Chapter 1: The Art of War With Yourself
Welcome to the War Journal.
This first episode of I'm Sad But I'm Trying introduces Volume One: The Art of War With Yourself. It’s not a self-help manual or a list of tidy coping strategies. It’s a field report from someone still in the trenches. This is a season built around one central truth: living with depression can feel like a quiet, invisible war—and this podcast is a war journal.
I’ve lived with depression for over a decade. Not just as a mood or a moment—but as a constant presence. One that whispers lies in my own voice, disguises itself as truth, and tries to convince me that this pain is permanent. But permanence is a myth.
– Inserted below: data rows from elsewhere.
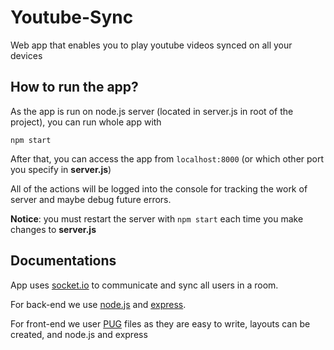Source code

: # Youtube-Sync
Web app that enables you to play youtube videos synced on all your devices

## How to run the app?
As the app is run on node.js server (located in server.js in root of the project), you can run whole app with
```
npm start
```
After that, you can access the app from `localhost:8000` (or which other port you specify in **server.js**)

All of the actions will be logged into the console for tracking the work of server and maybe debug future errors.

**Notice**: you must restart the server with `npm start` each time you make changes to **server.js**

## Documentations
App uses [socket.io](https://socket.io/) to communicate and sync all users in a room.

For back-end we use [node.js](https://nodejs.org/en/) and [express](https://expressjs.com/).

For front-end we user [PUG](https://pugjs.org/api/getting-started.html) files as they are easy to write, layouts can be created, and node.js and express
And recognizing the enemy—learning how it moves—is the first step to resisting it.
What This Episode Covers:
Why "The Art of War With Yourself" isn’t about glorifying conflict, but honoring the reality of internal struggle
The exhausting, evolving nature of depression and how it shape-shifts over time
The lie of permanence, and the dangerous myth that nothing will ever change
How familiar pain becomes part of identity—and why healing means grieving that identity
A personal reflection on therapy, sadness as a baseline, and the longing for peace over survival
A Small Try:
I invite you to reflect:
If you can, try to describe your relationship with your depression. Not clinically—just honestly. Is it a fog? A shadow? A roommate you didn’t ask for? What does it sound like? When is it loudest? When is it quiet?
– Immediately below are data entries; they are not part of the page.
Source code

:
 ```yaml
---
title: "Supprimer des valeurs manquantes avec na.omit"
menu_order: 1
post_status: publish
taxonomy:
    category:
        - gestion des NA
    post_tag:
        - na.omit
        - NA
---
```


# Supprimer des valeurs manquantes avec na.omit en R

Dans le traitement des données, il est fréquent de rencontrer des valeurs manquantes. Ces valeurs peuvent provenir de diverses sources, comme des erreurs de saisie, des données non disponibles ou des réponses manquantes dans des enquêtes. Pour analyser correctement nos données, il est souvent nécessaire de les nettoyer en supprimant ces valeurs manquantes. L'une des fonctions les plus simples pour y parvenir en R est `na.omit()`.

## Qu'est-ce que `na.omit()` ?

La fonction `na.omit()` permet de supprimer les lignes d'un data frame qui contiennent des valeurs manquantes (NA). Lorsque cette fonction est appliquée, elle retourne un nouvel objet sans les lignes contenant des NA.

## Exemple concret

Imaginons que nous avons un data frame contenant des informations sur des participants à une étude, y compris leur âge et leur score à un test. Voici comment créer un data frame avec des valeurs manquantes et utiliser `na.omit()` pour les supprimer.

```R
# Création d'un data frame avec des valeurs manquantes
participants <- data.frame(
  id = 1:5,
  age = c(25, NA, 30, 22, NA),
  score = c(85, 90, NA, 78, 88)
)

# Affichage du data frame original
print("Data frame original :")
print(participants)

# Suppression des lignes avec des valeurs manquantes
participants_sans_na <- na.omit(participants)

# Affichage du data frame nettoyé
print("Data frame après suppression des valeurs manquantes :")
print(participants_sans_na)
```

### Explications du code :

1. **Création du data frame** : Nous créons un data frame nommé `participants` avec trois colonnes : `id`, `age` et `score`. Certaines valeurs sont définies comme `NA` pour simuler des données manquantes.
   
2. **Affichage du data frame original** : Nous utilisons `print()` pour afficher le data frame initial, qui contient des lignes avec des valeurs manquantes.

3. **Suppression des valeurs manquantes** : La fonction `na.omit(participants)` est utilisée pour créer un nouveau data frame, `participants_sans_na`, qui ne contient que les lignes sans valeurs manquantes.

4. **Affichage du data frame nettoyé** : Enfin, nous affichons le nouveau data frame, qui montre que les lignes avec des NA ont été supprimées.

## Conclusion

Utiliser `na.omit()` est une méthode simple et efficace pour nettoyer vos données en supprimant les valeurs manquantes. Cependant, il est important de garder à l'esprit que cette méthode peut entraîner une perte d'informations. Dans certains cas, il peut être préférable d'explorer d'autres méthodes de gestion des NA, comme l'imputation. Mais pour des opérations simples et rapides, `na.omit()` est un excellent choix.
There’s no pressure to fix it—just a quiet invitation to notice. Sometimes, that’s enough.
First Book Recommendation:
Before closing, I want to offer a book that helped me when I needed light: Just for the Summer by Abby Jimenez. What seems like a light summer romance unfolds into something far more textured—a story that holds sadness with compassion and gently offers hope.
"It saw me. It got me. And every time I’ve read it since, it’s healed little pieces of me I didn’t know were still broken."
Coming Next Week:
Chapter Two: Know Your Enemy
A deeper exploration into recognizing the internal voice of depression—and what changes when you give it a name.
Join the Community
Follow along on Instagram @imsadbutimtryingpod, and on TikTok and YouTube at @imsadbutimtrying
Or send your own dispatch at imsadbutimtrying.com
With love from the trenches,
Still sad. Still trying.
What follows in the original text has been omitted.